I beat Deus Ex: Human Revolution for the first time last night. "The first time," because I immediately started replaying it on the highest difficulty level. It is that good.
The first way through, I was still mastering the game, which is my first stealth game. One of the beauties of DE3 is that you don't have to play it as a stealth game. It plays perfectly well as a MASS EFFECT-style crouch-and-shoot game. But for me it's a lot more fun sneaking around and knocking out enemies without being seen.
(And I feel better, too. I don't like killing security guards just because they're working for an evil corporation. Don't mooks
have families too?)
(Oh, and you get lots of XP for Not Being Seen. And if you can get through the whole game without killing anyone, you get an Achievement. So I sort of feel the game is meant to be played that way. Hunter, however, prefers shooting mooks in the head with his silenced pistol. To each his own.)

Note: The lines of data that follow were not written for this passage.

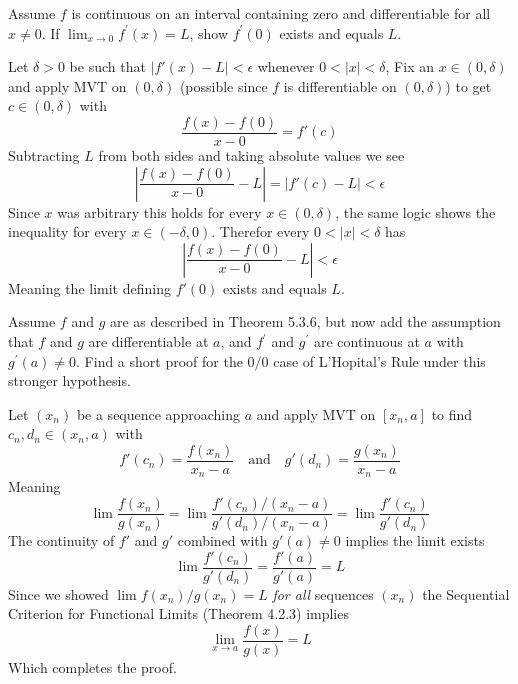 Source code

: \begin{exercise}
  Assume $f$ is continuous on an interval containing zero and differentiable for all $x \neq 0$. If $\lim _{x \rightarrow 0} f^{\prime}(x)=L$, show $f^{\prime}(0)$ exists and equals $L$.
\end{exercise}
\begin{solution}
  Let $\delta > 0$ be such that $|f'(x) - L| < \epsilon$ whenever $0<|x|<\delta$,
  Fix an $x \in (0,\delta)$ and apply MVT on $(0,\delta)$ (possible since $f$ is differentiable on $(0,\delta)$) to get $c \in (0,\delta)$ with
  $$
  \frac{f(x) - f(0)}{x - 0} = f'(c)
  $$
  Subtracting $L$ from both sides and taking absolute values we see
  $$
  \left|\frac{f(x) - f(0)}{x - 0} - L\right| = \left|f'(c) - L\right| < \epsilon
  $$
  Since $x$ was arbitrary this holds for every $x \in (0,\delta)$, the same logic shows the inequality for every $x \in (-\delta,0)$. Therefor every $0 < |x| < \delta$ has
  $$
  \left|\frac{f(x) - f(0)}{x - 0} - L\right| < \epsilon
  $$
  Meaning the limit defining $f'(0)$ exists and equals $L$.
\end{solution}

\begin{exercise}
  Assume $f$ and $g$ are as described in Theorem 5.3.6, but now add the assumption that $f$ and $g$ are differentiable at $a$, and $f^{\prime}$ and $g^{\prime}$ are continuous at $a$ with $g^{\prime}(a) \neq 0$. Find a short proof for the $0 / 0$ case of L'Hopital's Rule under this stronger hypothesis.
\end{exercise}
\begin{solution}
  Let $(x_n)$ be a sequence approaching $a$ and apply MVT on $[x_n,a]$ to find $c_n,d_n \in (x_n,a)$ with
  $$
  f'(c_n) = \frac{f(x_n)}{x_n - a} \quad\text{and}\quad g'(d_n) = \frac{g(x_n)}{x_n - a}
  $$
  Meaning
  $$
  \lim \frac{f(x_n)}{g(x_n)} = \lim \frac{f'(c_n)/(x_n-a)}{g'(d_n)/(x_n-a)} = \lim \frac{f'(c_n)}{g'(d_n)}
  $$
  The continuity of $f'$ and $g'$ combined with $g'(a) \ne 0$ implies the limit exists
  $$
  \lim \frac{f'(c_n)}{g'(d_n)} = \frac{f'(a)}{g'(a)} = L
  $$
  Since we showed $\lim f(x_n)/g(x_n) = L$ \emph{for all} sequences $(x_n)$ the Sequential Criterion for Functional Limits (Theorem 4.2.3) implies
  $$
  \lim_{x \to a} \frac{f(x)}{g(x)} = L
  $$
  Which completes the proof.
\end{solution}

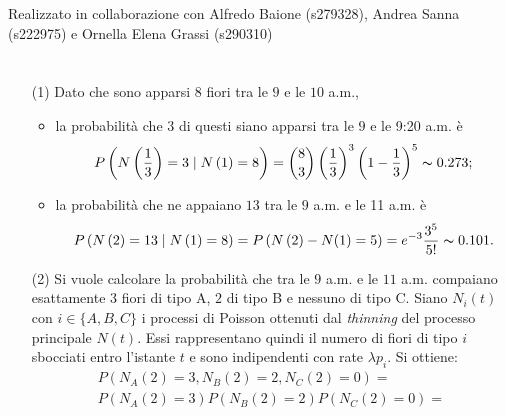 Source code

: \documentclass[11pt,largemargins]{homework}
\begin{document}
\maketitle
\begin{center}
Realizzato in collaborazione con Alfredo Baione (s279328), Andrea Sanna (s222975) e Ornella Elena Grassi (s290310)
\end{center}
\section{}%
  
    
    
  \begin{enumerate}
 
  
    \item[(1)]
    Dato che sono apparsi $8$ fiori tra le $9$ e le $10$ a.m.,
    \begin{itemize}
    \item
    la probabilità che $3$ di questi siano apparsi tra le $9$ e le 9:20 a.m. è
    \begin{equation*}
    P\left(N\left(\frac{1}{3}\right)=3\mid N\left(1\right)=8\right)=\binom{8}{3}\left(\frac{1}{3}\right)^{3}\left(1-\frac{1}{3}\right)^{5}\thicksim 0.273;
    \end{equation*}
    \item
    la probabilità che ne appaiano $13$ tra le $9$ a.m. e le 11 a.m. è
     \begin{gather*}
     P\left(N\left(2\right)=13\mid N\left(1\right)=8\right)=P\left(N\left(2\right) - N(1)=5\right)=e^{-3}\frac{3^{5}}{5!}\thicksim 0.101.
     \end{gather*}
    \end{itemize} 
    \item[(2)]
    Si vuole calcolare la probabilità che tra le $9$ a.m. e le $11$ a.m. compaiano esattamente $3$ fiori di tipo A, $2$ di tipo B e nessuno di tipo C. Siano $N_{i}\left(t\right)$ con $i \in \{A, B, C\}$ i processi di Poisson ottenuti dal \textit{thinning} del processo principale \(N(t)\). Essi rappresentano quindi il numero di fiori di tipo \(i\) sbocciati entro l'istante \(t\) e sono indipendenti con rate \(\lambda p_i\). Si ottiene:
    \begin{gather*}
    P\left(N_{A}\left(2\right)=3, N_{B}\left(2\right)=2,N_{C}\left(2\right)=0\right)=\\
    P(N_A(2)=3)P(N_B(2)=2)P(N_C(2)=0)=\\

\end{gather*}
\end{enumerate}
\end{document}
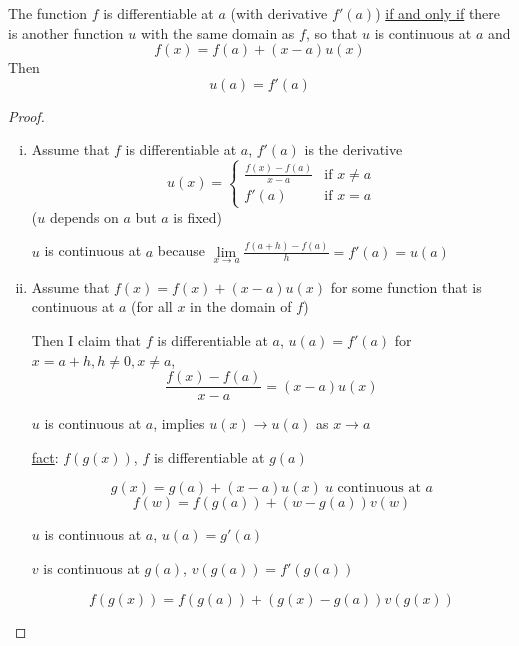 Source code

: \begin{theorem*}
  The function $f$ is differentiable at $a$ (with derivative $f'(a)$) \underline{if and only if} 
  there is another function $u$ with the same domain as $f$, 
  so that $u$ is continuous at $a$ and $$f(x) = f(a) + (x-a)u(x)$$
  Then $$u(a) = f'(a)$$
\end{theorem*}

\begin{proof}
  \text{}
  \begin{enumerate}[(i)]
    \item Assume that $f$ is differentiable at $a$, $f'(a)$ is the derivative
  \[
    u(x) = \begin{cases}
      \frac{f(x) - f(a)}{x-a} & \text{if } x \neq a \\
      f'(a) & \text{if } x = a
    \end{cases} 
  \]
  ($u$ depends on $a$ but $a$ is fixed)

  $u$ is continuous at $a$ because $\lim\limits_{x \to a} \frac{f(a+h) - f(a)}{h} = f'(a) = u(a)$
  \item Assume that $f(x) = f(x) + (x-a)u(x)$ for some function that is continuous at $a$ (for all $x$ in the domain of $f$)
  
  Then I claim that $f$ is differentiable at $a$, $u(a) = f'(a)$ for $x = a + h, h \neq 0, x \neq a$, 
  $$\frac{f(x) - f(a)}{x-a} = (x-a)u(x)$$
  
  $u$ is continuous at $a$, implies $u(x) \to u(a)$ as $x \to a$

  \underline{fact}: $f(g(x))$, $f$ is differentiable at $g(a)$

  $$g(x) = g(a) + (x-a)u(x)\ u \text{ continuous at }a$$
  $$f(w) = f(g(a)) + (w - g(a))v(w)$$

  $u$ is continuous at $a$, $u(a) = g'(a)$

  $v$ is continuous at $g(a)$, $v(g(a)) = f'(g(a))$

  $$f(g(x)) = f(g(a)) + (g(x) - g(a))v(g(x))$$
  \end{enumerate}

\end{proof}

One reason Deus Ex is such a lovely game is there are multiple ways to do missions. To get into that room, you might be able to sneak past the guards if you time it right. Or, discover the vent that takes you past them. Or, stack boxes so you can get over the fence on the other side. Or, get that enhancement that turns you momentarily invisible.
Another reason is there are consequences. At the beginning of the game, you're told there's been a break-in at a manufacturing facility; you're needed to resolve the situation before Detroit SWAT charges in. In most games, that situation will wait while you explore the world, do side-quests, etc. In DE3, you have 15 minutes to get on the helicopter. After that, there's no mission. The hostages are dead and your boss is not happy with you. Needless to say this adds a great deal to a feeling of verisimilitude
Another reason is that dialogue is gameplay. In most games, dialogue is only part of story. There may be dialogue options, but no matter what you say, if you need information, you can keep clicking on the Non Player Character until you get all of it. In DE3, you can talk your way past a guard, or you can fail to, in which case you may have to go through the sewer.
Clausewitz said "war is a continuation of diplomacy by other means." In DE3, dialogue is a continuation of combat
by other means.
All of this takes a great deal of work in development and production. The story has to make sense whether you save the hostages or not. It takes much longer to playtest scenarios in which the hero can shoot, sneak, jump or talk his way somewhere. Kudos to Lead Game Writer Mary DeMarle for her awesome work, and to Eidos for giving her the authority to do it right.
But everything about the game is first class. Programming (I've only run across two glitches), rendering, the richness and density of the world... I think I'll hang out here for another little while.